Tuesday, June 30, 2009

Class Raises Money For Children With Cancer

Is it possible for a whole class to be a hero in the community? At the Flocktown Road School in Washington Township, it is, as every student in the fifth grade class contributed to a fundraiser called Math-A-Thon to raise over $3000 dollars for St. Jude Children’s Hospital.

“One young lady brought it [the idea for the fundraiser] up to us,” says Julie Martire, a teacher at the school, “She had a family member who had gone to another hospital.”

That young lady in question is fifth grader, Rebecca Montross, who suggested the idea for the fundraiser after the school set up a pilot program this year called, Fifth Grade Friends, which is a student council committee organized around helping the community.

“We had this big idea [for the Fifth Grade Friends] of, what does it take for people to live and work in a community together?” says Martire.

That big idea blossomed when Montross went to another one of her teachers, Ms. Tasnady, and told her that she had done a Math-A-Thon in her former school.
A Math-A-Thon is a fundraiser where children do math problems to raise money for children with cancer at St Jude Children’s Hospital.

“[When she came to me with it], I told her, I’m so busy, can you please take care of it,” Ms. Tasnady jokes.

And Montross did take care of it, organizing a way to get her peers involved. Her teachers aided by getting local businesses to contribute, too.

“We really hit the pavement,” Ms. Tasnady says at an assembly where all the fifth graders were present, “and all the businesses know what you did in the fifth grade, and we raised close to $500 in donations from the community.”
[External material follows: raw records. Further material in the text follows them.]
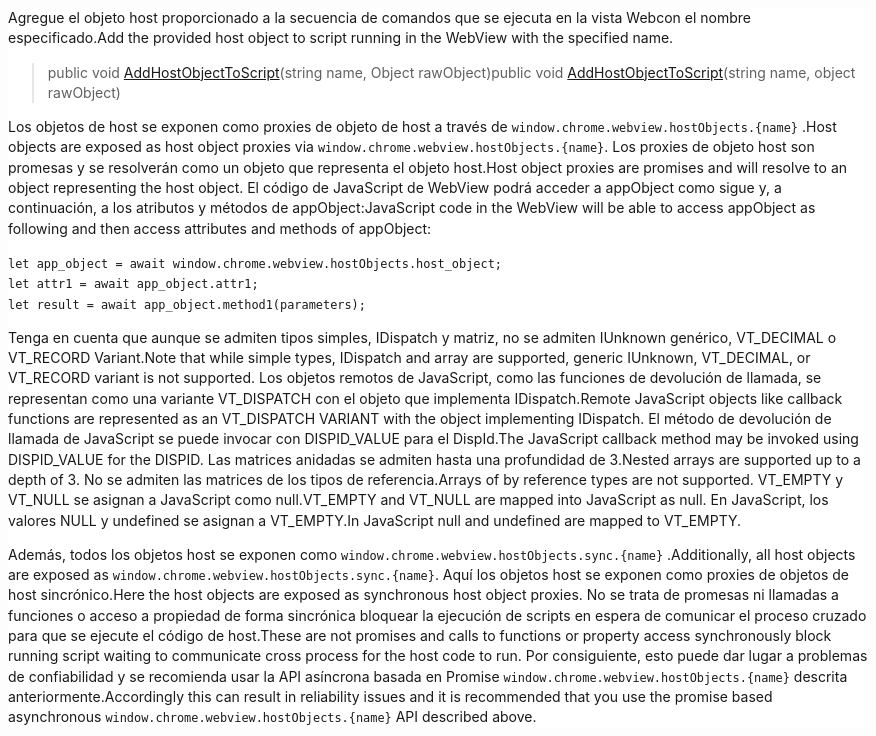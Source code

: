 <span data-ttu-id="a77dc-294">Agregue el objeto host proporcionado a la secuencia de comandos que se ejecuta en la vista Webcon el nombre especificado.</span><span class="sxs-lookup"><span data-stu-id="a77dc-294">Add the provided host object to script running in the WebView with the specified name.</span></span>

> <span data-ttu-id="a77dc-295">public void [AddHostObjectToScript](#addhostobjecttoscript)(string name, Object rawObject)</span><span class="sxs-lookup"><span data-stu-id="a77dc-295">public void [AddHostObjectToScript](#addhostobjecttoscript)(string name, object rawObject)</span></span>

<span data-ttu-id="a77dc-296">Los objetos de host se exponen como proxies de objeto de host a través de `window.chrome.webview.hostObjects.{name}` .</span><span class="sxs-lookup"><span data-stu-id="a77dc-296">Host objects are exposed as host object proxies via `window.chrome.webview.hostObjects.{name}`.</span></span> <span data-ttu-id="a77dc-297">Los proxies de objeto host son promesas y se resolverán como un objeto que representa el objeto host.</span><span class="sxs-lookup"><span data-stu-id="a77dc-297">Host object proxies are promises and will resolve to an object representing the host object.</span></span> <span data-ttu-id="a77dc-298">El código de JavaScript de WebView podrá acceder a appObject como sigue y, a continuación, a los atributos y métodos de appObject:</span><span class="sxs-lookup"><span data-stu-id="a77dc-298">JavaScript code in the WebView will be able to access appObject as following and then access attributes and methods of appObject:</span></span> 
```
let app_object = await window.chrome.webview.hostObjects.host_object;
let attr1 = await app_object.attr1;
let result = await app_object.method1(parameters);
```
 <span data-ttu-id="a77dc-299">Tenga en cuenta que aunque se admiten tipos simples, IDispatch y matriz, no se admiten IUnknown genérico, VT_DECIMAL o VT_RECORD Variant.</span><span class="sxs-lookup"><span data-stu-id="a77dc-299">Note that while simple types, IDispatch and array are supported, generic IUnknown, VT_DECIMAL, or VT_RECORD variant is not supported.</span></span> <span data-ttu-id="a77dc-300">Los objetos remotos de JavaScript, como las funciones de devolución de llamada, se representan como una variante VT_DISPATCH con el objeto que implementa IDispatch.</span><span class="sxs-lookup"><span data-stu-id="a77dc-300">Remote JavaScript objects like callback functions are represented as an VT_DISPATCH VARIANT with the object implementing IDispatch.</span></span> <span data-ttu-id="a77dc-301">El método de devolución de llamada de JavaScript se puede invocar con DISPID_VALUE para el DispId.</span><span class="sxs-lookup"><span data-stu-id="a77dc-301">The JavaScript callback method may be invoked using DISPID_VALUE for the DISPID.</span></span> <span data-ttu-id="a77dc-302">Las matrices anidadas se admiten hasta una profundidad de 3.</span><span class="sxs-lookup"><span data-stu-id="a77dc-302">Nested arrays are supported up to a depth of 3.</span></span> <span data-ttu-id="a77dc-303">No se admiten las matrices de los tipos de referencia.</span><span class="sxs-lookup"><span data-stu-id="a77dc-303">Arrays of by reference types are not supported.</span></span> <span data-ttu-id="a77dc-304">VT_EMPTY y VT_NULL se asignan a JavaScript como null.</span><span class="sxs-lookup"><span data-stu-id="a77dc-304">VT_EMPTY and VT_NULL are mapped into JavaScript as null.</span></span> <span data-ttu-id="a77dc-305">En JavaScript, los valores NULL y undefined se asignan a VT_EMPTY.</span><span class="sxs-lookup"><span data-stu-id="a77dc-305">In JavaScript null and undefined are mapped to VT_EMPTY.</span></span>

<span data-ttu-id="a77dc-306">Además, todos los objetos host se exponen como `window.chrome.webview.hostObjects.sync.{name}` .</span><span class="sxs-lookup"><span data-stu-id="a77dc-306">Additionally, all host objects are exposed as `window.chrome.webview.hostObjects.sync.{name}`.</span></span> <span data-ttu-id="a77dc-307">Aquí los objetos host se exponen como proxies de objetos de host sincrónico.</span><span class="sxs-lookup"><span data-stu-id="a77dc-307">Here the host objects are exposed as synchronous host object proxies.</span></span> <span data-ttu-id="a77dc-308">No se trata de promesas ni llamadas a funciones o acceso a propiedad de forma sincrónica bloquear la ejecución de scripts en espera de comunicar el proceso cruzado para que se ejecute el código de host.</span><span class="sxs-lookup"><span data-stu-id="a77dc-308">These are not promises and calls to functions or property access synchronously block running script waiting to communicate cross process for the host code to run.</span></span> <span data-ttu-id="a77dc-309">Por consiguiente, esto puede dar lugar a problemas de confiabilidad y se recomienda usar la API asíncrona basada en Promise `window.chrome.webview.hostObjects.{name}` descrita anteriormente.</span><span class="sxs-lookup"><span data-stu-id="a77dc-309">Accordingly this can result in reliability issues and it is recommended that you use the promise based asynchronous `window.chrome.webview.hostObjects.{name}` API described above.</span></span>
That $500 is in addition to the $3000 the students raised on their own.
Martire wants to make it even bigger next semester though by starting at the beginning of the year and getting every grade involved.

“We’re looking to make this an annual event,” Martire says, “and by next year, we want to make it school wide, and then, we’ll try to make it district wide, as this district is so huge.”

It doesn’t stop there, either, as Martire has big plans for what the students can do for the community.

“We were just approved for the Community Day Fall Festival,” Martire says, “We’re going to use the funds [we make] from that to kick off [the St. Jude fundraiser] for next year.”

Martire, as well as all the teachers in the school, has high hopes for the children and believes that they are the arbiters of education for children in the area.

“They are our children,” Martire says, “and we have to curve their learning [to show them] what they can become.”